Exercise requirements: The entries are to be written out again with no differences.
::: Information supplied :::
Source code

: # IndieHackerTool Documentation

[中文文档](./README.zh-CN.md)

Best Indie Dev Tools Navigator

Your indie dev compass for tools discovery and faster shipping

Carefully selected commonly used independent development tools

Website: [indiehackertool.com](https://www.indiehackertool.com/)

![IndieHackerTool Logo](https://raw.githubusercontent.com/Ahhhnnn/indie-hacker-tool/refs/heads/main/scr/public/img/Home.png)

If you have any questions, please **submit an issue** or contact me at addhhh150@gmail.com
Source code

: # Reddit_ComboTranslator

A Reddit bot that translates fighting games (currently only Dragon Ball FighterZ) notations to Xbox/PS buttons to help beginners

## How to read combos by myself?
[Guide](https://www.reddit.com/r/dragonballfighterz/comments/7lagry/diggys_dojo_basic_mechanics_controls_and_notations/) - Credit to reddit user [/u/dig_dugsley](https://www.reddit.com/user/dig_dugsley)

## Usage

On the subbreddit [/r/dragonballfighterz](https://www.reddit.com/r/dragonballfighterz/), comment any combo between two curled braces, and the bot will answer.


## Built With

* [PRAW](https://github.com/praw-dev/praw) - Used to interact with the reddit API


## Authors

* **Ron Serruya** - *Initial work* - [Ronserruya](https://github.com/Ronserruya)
:::
Exercise solution:
Source code

: # IndieHackerTool Documentation

[中文文档](./README.zh-CN.md)

Best Indie Dev Tools Navigator

Your indie dev compass for tools discovery and faster shipping

Carefully selected commonly used independent development tools

Website: [indiehackertool.com](https://www.indiehackertool.com/)

![IndieHackerTool Logo](https://raw.githubusercontent.com/Ahhhnnn/indie-hacker-tool/refs/heads/main/scr/public/img/Home.png)

If you have any questions, please **submit an issue** or contact me at addhhh150@gmail.com
Source code

: # Reddit_ComboTranslator

A Reddit bot that translates fighting games (currently only Dragon Ball FighterZ) notations to Xbox/PS buttons to help beginners

## How to read combos by myself?
[Guide](https://www.reddit.com/r/dragonballfighterz/comments/7lagry/diggys_dojo_basic_mechanics_controls_and_notations/) - Credit to reddit user [/u/dig_dugsley](https://www.reddit.com/user/dig_dugsley)

## Usage

On the subbreddit [/r/dragonballfighterz](https://www.reddit.com/r/dragonballfighterz/), comment any combo between two curled braces, and the bot will answer.


## Built With

* [PRAW](https://github.com/praw-dev/praw) - Used to interact with the reddit API


## Authors

* **Ron Serruya** - *Initial work* - [Ronserruya](https://github.com/Ronserruya)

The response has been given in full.